Google-Doodles-Winter-Olympics

What is the best media placement you can possibly earn for your client?

Well it’s not a cover story at nytimes.com, wsj.com or CNN.com, even though they’re some of the toughest earned media opportunities out there.

It’s a Google Doodle.

I’m not talking about paid media, mind you. By media placements, I mean earned media placements, achieved through public relations.

Editorial coverage that can’t be bought directly is much more influential than ads you can buy, because they carry an implied third-party endorsement.

When Margaret Atwood addressed a sell out crowd at the PEN Literary Foundation to mark the 400th anniversary of the publication of “Don Quixote” in 1605, I was hoping Google would take notice with quixotic themed logo on their search page or Google Doodle.

But apparently, Cervantes doesn’t have the top public relations firm he needs in place.

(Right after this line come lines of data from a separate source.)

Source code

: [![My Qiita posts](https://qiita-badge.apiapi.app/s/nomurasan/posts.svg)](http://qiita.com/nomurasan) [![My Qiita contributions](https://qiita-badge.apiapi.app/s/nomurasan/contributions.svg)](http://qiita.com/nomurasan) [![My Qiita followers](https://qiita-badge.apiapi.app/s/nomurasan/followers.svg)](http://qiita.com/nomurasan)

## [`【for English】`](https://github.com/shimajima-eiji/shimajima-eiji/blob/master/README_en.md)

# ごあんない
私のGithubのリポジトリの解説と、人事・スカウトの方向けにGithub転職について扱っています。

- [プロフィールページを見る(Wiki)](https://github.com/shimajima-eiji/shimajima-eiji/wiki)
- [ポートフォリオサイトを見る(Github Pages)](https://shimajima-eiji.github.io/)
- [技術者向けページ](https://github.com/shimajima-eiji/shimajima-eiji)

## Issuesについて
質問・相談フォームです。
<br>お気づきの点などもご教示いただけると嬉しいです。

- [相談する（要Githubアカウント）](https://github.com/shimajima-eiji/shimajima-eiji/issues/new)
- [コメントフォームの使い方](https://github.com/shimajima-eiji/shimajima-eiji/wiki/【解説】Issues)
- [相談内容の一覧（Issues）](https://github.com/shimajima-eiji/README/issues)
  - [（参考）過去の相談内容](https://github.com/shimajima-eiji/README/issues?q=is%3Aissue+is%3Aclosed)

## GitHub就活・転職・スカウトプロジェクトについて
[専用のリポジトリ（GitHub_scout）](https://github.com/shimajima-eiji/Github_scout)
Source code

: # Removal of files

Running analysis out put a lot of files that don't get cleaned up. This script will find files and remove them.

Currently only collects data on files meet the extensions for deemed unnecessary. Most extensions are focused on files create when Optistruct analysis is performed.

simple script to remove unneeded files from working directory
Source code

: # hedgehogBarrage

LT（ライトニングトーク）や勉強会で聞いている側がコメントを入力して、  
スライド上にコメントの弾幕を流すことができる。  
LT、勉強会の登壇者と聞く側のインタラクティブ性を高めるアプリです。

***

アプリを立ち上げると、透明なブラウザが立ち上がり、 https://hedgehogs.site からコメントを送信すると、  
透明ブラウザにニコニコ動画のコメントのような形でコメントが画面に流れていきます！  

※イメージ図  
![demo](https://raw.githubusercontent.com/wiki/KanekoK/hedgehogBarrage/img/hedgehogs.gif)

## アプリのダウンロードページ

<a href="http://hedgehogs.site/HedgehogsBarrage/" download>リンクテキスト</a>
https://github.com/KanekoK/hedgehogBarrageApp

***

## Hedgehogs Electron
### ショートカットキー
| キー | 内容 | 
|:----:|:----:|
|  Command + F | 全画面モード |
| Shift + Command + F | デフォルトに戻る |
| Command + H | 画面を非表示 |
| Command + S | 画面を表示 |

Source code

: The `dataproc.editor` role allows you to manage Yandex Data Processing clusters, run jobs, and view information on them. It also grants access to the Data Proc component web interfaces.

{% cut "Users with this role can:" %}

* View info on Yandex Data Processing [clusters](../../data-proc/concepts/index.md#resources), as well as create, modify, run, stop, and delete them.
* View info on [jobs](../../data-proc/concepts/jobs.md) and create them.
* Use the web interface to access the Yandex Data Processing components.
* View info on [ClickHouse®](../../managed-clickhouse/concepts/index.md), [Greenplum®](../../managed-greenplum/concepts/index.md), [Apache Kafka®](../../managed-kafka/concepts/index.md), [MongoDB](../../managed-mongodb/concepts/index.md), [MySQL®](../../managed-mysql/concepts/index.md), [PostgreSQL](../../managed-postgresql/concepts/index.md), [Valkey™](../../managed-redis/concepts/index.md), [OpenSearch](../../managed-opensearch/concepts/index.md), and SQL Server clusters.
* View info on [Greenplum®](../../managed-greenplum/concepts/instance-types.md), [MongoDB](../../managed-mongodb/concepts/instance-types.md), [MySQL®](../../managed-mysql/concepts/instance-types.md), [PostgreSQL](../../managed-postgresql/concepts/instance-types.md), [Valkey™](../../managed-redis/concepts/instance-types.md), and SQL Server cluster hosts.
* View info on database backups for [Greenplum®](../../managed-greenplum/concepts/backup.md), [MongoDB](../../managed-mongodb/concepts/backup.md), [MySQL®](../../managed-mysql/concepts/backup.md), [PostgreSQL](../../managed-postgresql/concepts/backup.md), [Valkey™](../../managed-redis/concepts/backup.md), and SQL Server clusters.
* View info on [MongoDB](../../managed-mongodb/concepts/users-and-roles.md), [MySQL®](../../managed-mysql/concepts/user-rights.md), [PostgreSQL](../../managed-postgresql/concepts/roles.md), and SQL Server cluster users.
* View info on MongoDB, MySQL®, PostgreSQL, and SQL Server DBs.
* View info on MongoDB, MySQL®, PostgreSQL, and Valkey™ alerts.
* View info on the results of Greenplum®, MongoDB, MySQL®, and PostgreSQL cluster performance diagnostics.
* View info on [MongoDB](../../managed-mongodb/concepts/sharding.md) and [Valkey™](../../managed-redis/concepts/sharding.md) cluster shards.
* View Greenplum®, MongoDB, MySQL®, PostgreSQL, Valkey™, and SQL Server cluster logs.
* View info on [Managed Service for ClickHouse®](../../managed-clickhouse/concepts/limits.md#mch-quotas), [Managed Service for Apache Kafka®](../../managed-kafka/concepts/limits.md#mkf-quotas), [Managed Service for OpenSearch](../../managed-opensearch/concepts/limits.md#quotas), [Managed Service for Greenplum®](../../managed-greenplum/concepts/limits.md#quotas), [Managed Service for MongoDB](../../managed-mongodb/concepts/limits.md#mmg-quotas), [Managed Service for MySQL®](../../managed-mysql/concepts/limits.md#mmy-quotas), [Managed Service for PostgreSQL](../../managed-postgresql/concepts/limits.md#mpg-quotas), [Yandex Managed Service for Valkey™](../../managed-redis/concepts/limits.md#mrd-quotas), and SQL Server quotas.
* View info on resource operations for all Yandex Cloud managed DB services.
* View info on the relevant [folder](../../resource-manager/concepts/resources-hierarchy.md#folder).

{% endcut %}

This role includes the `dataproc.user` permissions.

In the world of public relations services, a front page story placed above the fold in the Wall Street Journal, The New York Times or USA Today is a home run.

On the Internet, scoring a themed Google logo on the popular search engine’s home page is a home run.

When I worked on media relations for the Opening and Closing Ceremonies of the Salt Lake Winter Olympics, we were able to help secure a series of themed Google Doodles that themed their main search page throughout the duration of the games.

If you’re wondering how to score a themed Google logo, Dennis Hwang was the guy in 2002. Not sure who it now.

For the most part, themed logos recognize holidays and events that veer off the mainstream path, which could be good news for the PR community, since even a boutique PR firm like ours can score with the right client, and the right ideas.

Another earned marketing team successful enough to secure this golden digital PR media opportunity was the Ray Charles foundation, on the birthday of the genius.

When you think about owned, shared and earned media, the latter has the greatest potential in a growth marketing program. And that’s because of the power of neutral, third-party endorsements.

Just make sure your owned and shared media programs are in order before you go after earned media if the objective is organic growth. That’s the secret of successful PR programs.